This set of instructions describes a suggested workflow and best practices for
working smoothly across the CoVPN Correlates Report GitHub repository. The goal
is to ensure that we all follow the same process when merging new code into the
master
branch intended for use by collaborators (including our future selves).
Ultimately, the aim is to make sure that our code works across as many instances
and compute setups as possible; thus, for all contributed code, the original
programmer is responsible for resolving merge conflicts prior to requesting code
review from other members.
Git is a powerful collaborative tool: its major strength is that multiple people can work across the same source repository at the same time, with the ability to seamlessly combine their work. This is done through several steps: branching, committing changes, and generating pull requests.

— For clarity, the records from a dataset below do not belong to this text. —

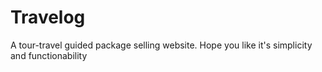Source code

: # Travelog
A tour-travel guided package selling website. Hope you like it's simplicity and functionability
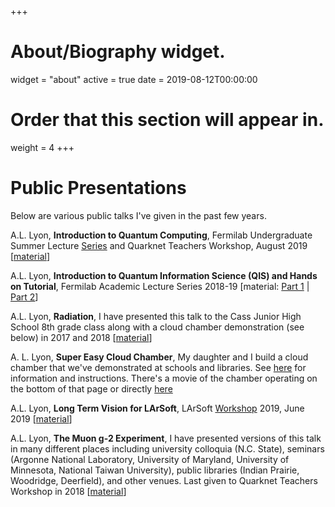 +++
# About/Biography widget.
widget = "about"
active = true
date = 2019-08-12T00:00:00

# Order that this section will appear in.
weight = 4
+++

# Public Presentations

Below are various public talks I've given in the past few years. 

A.L. Lyon, **Introduction to Quantum Computing**, Fermilab Undergraduate Summer Lecture <a href="https://indico.fnal.gov/event/21067/other-view?view=standard">Series</a> and Quarknet Teachers Workshop, August 2019 [<a href="https://indico.fnal.gov/event/21067/contribution/14/material/slides/0.pdf">material</a>]

A.L. Lyon, **Introduction to Quantum Information Science (QIS) and Hands on Tutorial**, Fermilab Academic Lecture Series 2018-19 [material: <a href="https://github.com/lyon-fnal/qc-tutorial-fnal#viewing-the-notebooks-read-only-and-non-interactive">Part 1</a> | <a href="https://indico.fnal.gov/event/19302/material/slides/1.pdf">Part 2</a>]

A.L. Lyon, **Radiation**, I have presented this talk to the Cass Junior High School 8th grade class along with a cloud chamber demonstration (see below) in 2017 and 2018 [<a href="https://drive.google.com/file/d/1RhvbmKvayRw0qToYB_Lt1C8c3BI4qZi1/view?usp=sharing">material</a>]

A. L. Lyon, **Super Easy Cloud Chamber**, My daughter and I build a cloud chamber that we've demonstrated at schools and libraries. See <a href="https://github.com/lyon-fnal/cloud-chamber/blob/master/README.md">here</a> for information and instructions. There's a movie of the chamber operating on the bottom of that page or directly <a href="https://www.youtube.com/watch?v=cFG3P-VRK4E">here</a>

A.L. Lyon, **Long Term Vision for LArSoft**, LArSoft <a href="">Workshop</a> 2019, June 2019 [<a href="https://indico.fnal.gov/event/20453/session/9/contribution/16/material/slides/0.pdf">material</a>]

A.L. Lyon, **The Muon g-2 Experiment**, I have presented versions of this talk in many different places including university colloquia (N.C. State), seminars (Argonne National Laboratory, University of Maryland, University of Minnesota, National Taiwan University), public libraries (Indian Prairie, Woodridge, Deerfield), and other venues. Last given to Quarknet Teachers Workshop in 2018 [<a href="https://gm2-docdb.fnal.gov/cgi-bin/private/RetrieveFile?docid=13158&filename=quarknet2018.pdf&version=1">material</a>]
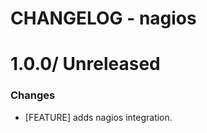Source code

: # CHANGELOG - nagios

1.0.0/ Unreleased
==================

### Changes

* [FEATURE] adds nagios integration.
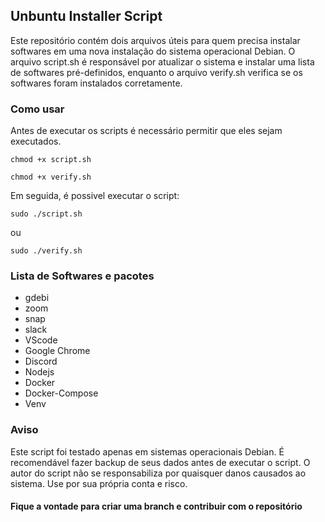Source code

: ## Unbuntu Installer Script

Este repositório contém dois arquivos úteis para quem precisa instalar softwares em uma nova instalação do sistema operacional Debian. O arquivo script.sh é responsável por atualizar o sistema e instalar uma lista de softwares pré-definidos, enquanto o arquivo verify.sh verifica se os softwares foram instalados corretamente.

### Como usar

Antes de executar os scripts é necessário permitir que eles sejam executados.

`chmod +x script.sh`

`chmod +x verify.sh`

Em seguida, é possivel executar o script:

`sudo ./script.sh`

ou

`sudo ./verify.sh`

### Lista de Softwares e pacotes

- gdebi
- zoom
- snap
- slack
- VScode
- Google Chrome
- Discord
- Nodejs
- Docker
- Docker-Compose
- Venv

### Aviso

Este script foi testado apenas em sistemas operacionais Debian. É recomendável fazer backup de seus dados antes de executar o script. O autor do script não se responsabiliza por quaisquer danos causados ao sistema. Use por sua própria conta e risco.

#### Fique a vontade para criar uma branch e contribuir com o repositório
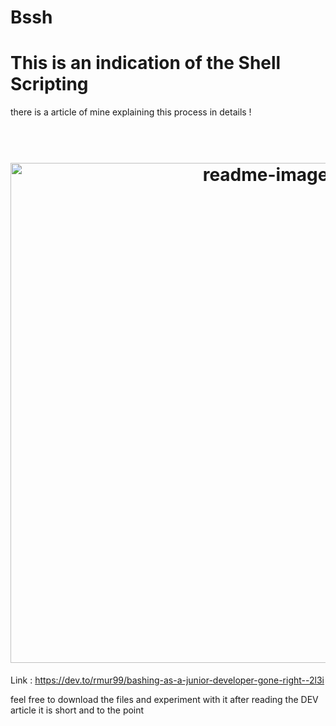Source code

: # Bssh

<h1> This is an indication of the Shell Scripting </h1>

there is a article of mine explaining this process in details ! 

<h1 align="center">
  <br>
  <img src="https://github.com/RMUR99/Bash/assets/85951306/44df7ddb-1a82-46b2-a812-4bce52dca70e" alt="readme-image" width="800">
  <br>
</h1>



Link : https://dev.to/rmur99/bashing-as-a-junior-developer-gone-right--2l3i


feel free to download the files and experiment with it after reading the DEV article it is short and to the point 
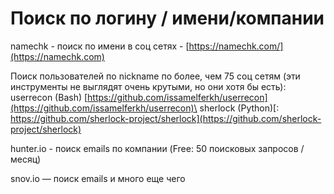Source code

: # Поиск по логину / имени/компании

namechk - поиск по имени в соц сетях - [https://namechk.com/](https://namechk.com)

Поиск пользователей по nickname по более, чем 75 соц сетям (эти инструменты не выглядят очень крутыми, но они хотя бы есть):\
userrecon (Bash) [https://github.com/issamelferkh/userrecon](https://github.com/issamelferkh/userrecon)\
sherlock (Python)[: https://github.com/sherlock-project/sherlock](https://github.com/sherlock-project/sherlock)

hunter.io - поиск emails по компании (Free: 50 поисковых запросов / месяц)

snov.io — поиск emails и много еще чего

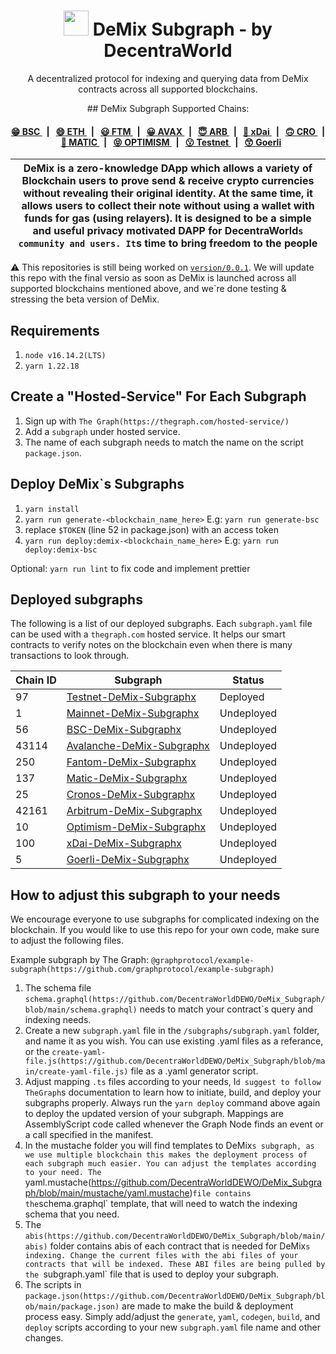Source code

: 

<p align="center">
    <h1 align="center">
      <img width="40" src="https://github.com/DecentraWorldDEWO/DeMix_Subgraph/blob/main/logo.png">  
      DeMix Subgraph - by DecentraWorld
    </h1>
    <p align="center">A decentralized protocol for indexing and querying data from DeMix contracts across all supported blockchains.</p>
</p>

<div align="center">
## DeMix Subgraph Supported Chains:
</div>
<div align="center">
    <h4>
    <a href="https://thegraph.com/hosted-service/subgraph/decentraworlddewo/bsc-demix-subgraphx">
            😁 BSC
        </a>
        <span>&nbsp;&nbsp;|&nbsp;&nbsp;</span>
        <a href="https://thegraph.com/hosted-service/subgraph/decentraworlddewo/mainnet-demix-subgraph">
            😄 ETH
        </a>
        <span>&nbsp;&nbsp;|&nbsp;&nbsp;</span>
        <a href="https://thegraph.com/hosted-service/subgraph/decentraworlddewo/fantom-demix-subgraph">
            😃 FTM
        </a>
        <span>&nbsp;&nbsp;|&nbsp;&nbsp;</span>
        <a href="https://thegraph.com/hosted-service/subgraph/decentraworlddewo/avalanche-demix-subgraph">
            😀 AVAX
        </a>
                <span>&nbsp;&nbsp;|&nbsp;&nbsp;</span>
        <a href="https://thegraph.com/hosted-service/subgraph/decentraworlddewo/arbitrum-demix-subgraph">
            😇 ARB
        </a>
                <span>&nbsp;&nbsp;|&nbsp;&nbsp;</span>
        <a href="https://thegraph.com/hosted-service/subgraph/decentraworlddewo/xdai-demix-subgraph">
            🙂 xDai
        </a>
                <span>&nbsp;&nbsp;|&nbsp;&nbsp;</span>
        <a href="https://thegraph.com/hosted-service/subgraph/decentraworlddewo/cronos-demix-subgraph">
            🙃 CRO
        </a>
                <span>&nbsp;&nbsp;|&nbsp;&nbsp;</span>
        <a href="https://thegraph.com/hosted-service/subgraph/decentraworlddewo/matic-demix-subgraph">
            🤩 MATIC
        </a>
                <span>&nbsp;&nbsp;|&nbsp;&nbsp;</span>
        <a href="https://thegraph.com/hosted-service/subgraph/decentraworlddewo/avalanche-demix-subgraph">
            😝 OPTIMISM
        </a>
                <span>&nbsp;&nbsp;|&nbsp;&nbsp;</span>
        <a href="https://thegraph.com/hosted-service/subgraph/decentraworlddewo/bsc-testnet-demix-subgraph">
            😗 Testnet
        </a>
                <span>&nbsp;&nbsp;|&nbsp;&nbsp;</span>
        <a href="https://thegraph.com/hosted-service/subgraph/decentraworlddewo/goerli-demix-subgraph">
            😙 Goerli
        </a>
    </h4>
</div>


| DeMix is a zero-knowledge DApp which allows a variety of Blockchain users to prove send & receive crypto currencies without revealing their original identity. At the same time, it allows users to collect their note without using a wallet with funds for gas (using relayers). It is designed to be a simple and useful privacy motivated DAPP for DecentraWorld`s community and users. It`s time to bring freedom to the people |
| -------------------------------------------------------------------------------------------------------------------------------------------------------------------------------------------------------------------------------------------------------------------------------------------------------------------------------------------------------------------------------------------------------- |


⚠️ This repositories is still being worked on [`version/0.0.1`](https://github.com/DecentraWorldDEWO/DeMix_Subgraph). We will update this repo with the final versio as soon as DeMix is launched across all supported blockchains mentioned above, and we`re done testing & stressing the beta version of DeMix. 




## Requirements

1. `node v16.14.2(LTS)`
2. `yarn 1.22.18`




## Create a "Hosted-Service" For Each Subgraph

1. Sign up with `The Graph(https://thegraph.com/hosted-service/)`
2. Add a `subgraph` under hosted service.
3. The name of each subgraph needs to match the name on the script `package.json`.




## Deploy DeMix`s Subgraphs

1. `yarn install`
2. `yarn run generate-<blockchain_name_here>`
E.g: `yarn run generate-bsc`
3. replace `$TOKEN` (line 52 in package.json) with an access token
4. `yarn run deploy:demix-<blockchain_name_here>`
E.g: `yarn run deploy:demix-bsc`

Optional: `yarn run lint` to fix code and implement prettier




## Deployed subgraphs

The following is a list of our deployed subgraphs. Each `subgraph.yaml` file can be used with a `thegraph.com` hosted service. It helps our smart contracts to verify notes on the blockchain even when there is many transactions to look through.

| Chain ID | Subgraph                                                                                                          |   Status   |
| -------- | ----------------------------------------------------------------------------------------------------------------- | ---------- |
| 97       | [Testnet-DeMix-Subgraphx](https://thegraph.com/hosted-service/subgraph/decentraworlddewo/bsc-demix-subgraphx)     | Deployed   |
| 1        | [Mainnet-DeMix-Subgraphx](https://thegraph.com/hosted-service/subgraph/decentraworlddewo/bsc-demix-subgraphx)     | Undeployed |
| 56       | [BSC-DeMix-Subgraphx](https://thegraph.com/hosted-service/subgraph/decentraworlddewo/bsc-demix-subgraphx)         | Undeployed |
| 43114    | [Avalanche-DeMix-Subgraphx](https://thegraph.com/hosted-service/subgraph/decentraworlddewo/bsc-demix-subgraphx)   | Undeployed |
| 250      | [Fantom-DeMix-Subgraphx](https://thegraph.com/hosted-service/subgraph/decentraworlddewo/bsc-demix-subgraphx)      | Undeployed |
| 137      | [Matic-DeMix-Subgraphx](https://thegraph.com/hosted-service/subgraph/decentraworlddewo/bsc-demix-subgraphx)       | Undeployed |
| 25       | [Cronos-DeMix-Subgraphx](https://thegraph.com/hosted-service/subgraph/decentraworlddewo/bsc-demix-subgraphx)      | Undeployed |
| 42161    | [Arbitrum-DeMix-Subgraphx](https://thegraph.com/hosted-service/subgraph/decentraworlddewo/bsc-demix-subgraphx)    | Undeployed |
| 10       | [Optimism-DeMix-Subgraphx](https://thegraph.com/hosted-service/subgraph/decentraworlddewo/bsc-demix-subgraphx)    | Undeployed |
| 100      | [xDai-DeMix-Subgraphx](https://thegraph.com/hosted-service/subgraph/decentraworlddewo/bsc-demix-subgraphx)        | Undeployed |
| 5        | [Goerli-DeMix-Subgraphx](https://thegraph.com/hosted-service/subgraph/decentraworlddewo/bsc-demix-subgraphx)      | Undeployed |




## How to adjust this subgraph to your needs

We encourage everyone to use subgraphs for complicated indexing on the blockchain.
If you would like to use this repo for your own code, make sure to adjust the following files.

Example subgraph by The Graph: `@graphprotocol/example-subgraph(https://github.com/graphprotocol/example-subgraph)`

1. The schema file `schema.graphql(https://github.com/DecentraWorldDEWO/DeMix_Subgraph/blob/main/schema.graphql)` needs to match your contract`s query and indexing needs.
2. Create a new `subgraph.yaml` file in the `/subgraphs/subgraph.yaml` folder, and name it as you wish. You can use existing .yaml files as a referance, or the `create-yaml-file.js(https://github.com/DecentraWorldDEWO/DeMix_Subgraph/blob/main/create-yaml-file.js)` file as a .yaml generator script.
3. Adjust mapping `.ts` files according to your needs, I`d suggest to follow TheGraph`s documentation to learn how to initiate, build, and deploy your subgraphs properly. Always run the `yarn deploy` command above again to deploy the updated version of your subgraph. Mappings are AssemblyScript code called whenever the Graph Node finds an event or a call specified in the manifest.
4. In the mustache folder you will find templates to DeMix`s subgraph, as we use multiple blockchain this makes the deployment process of each subgraph much easier. You can adjust the templates according to your need. The `yaml.mustache(https://github.com/DecentraWorldDEWO/DeMix_Subgraph/blob/main/mustache/yaml.mustache)` file contains the `schema.graphql` template, that will need to watch the indexing schema that you need. 
5. The `abis(https://github.com/DecentraWorldDEWO/DeMix_Subgraph/blob/main/abis)` folder contains abis of each contract that is needed for DeMix`s indexing. Change the current files with the abi files of your contracts that will be indexed. These ABI files are being pulled by the `subgraph.yaml` file that is used to deploy your subgraph. 
6. The scripts in `package.json(https://github.com/DecentraWorldDEWO/DeMix_Subgraph/blob/main/package.json)` are made to make the build & deployment process easy. Simply add/adjust the `generate`, `yaml`, `codegen`, `build`, and `deploy` scripts according to your new `subgraph.yaml` file name and other changes.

Branching is the process of creating a distinct line of work (i.e., a sequence
of commits) in a local copy of the repository. Your work on a branch does not
impact the state of the master
branch. This has the advantage of allowing you
to develop and test new code, without any disruptions to the stable version of
the code stored on the shared master
branch. This way, the programmer is able
to make as many changes as desired, then commit and push the updated code to
make it available to other programmers; however, the new code will not impact
the master
branch until it is manually requested to be added in a pull
request.
A pull request (PR)
is a feature specific to GitHub that allows a programmer to request that changes
in a given branch be pulled into the master
branch (or any other target
branch). Upon opening a new PR, a few things can happen. First, GitHub will
check that there are no conflicts with the master
branch (see later),
automatically flagging any cases of such conflicts. Next, an opportunity to
request a review is made available. In a review of a PR, the programmer is able
to tag others to check their programming logic, a chance to ensure that the
underlying logic is clear and that the code included in the PR runs on more than
the machine on which it was written. The interface GitHub provides is very nice:
reviewer can point to specific areas in the code with questions and comments, or
even suggest changes to individual lines of code. As you work, make sure you've
created a new branch, commit often with clear commit messages, and generate a PR
once the code is ready to be reviewed and merged.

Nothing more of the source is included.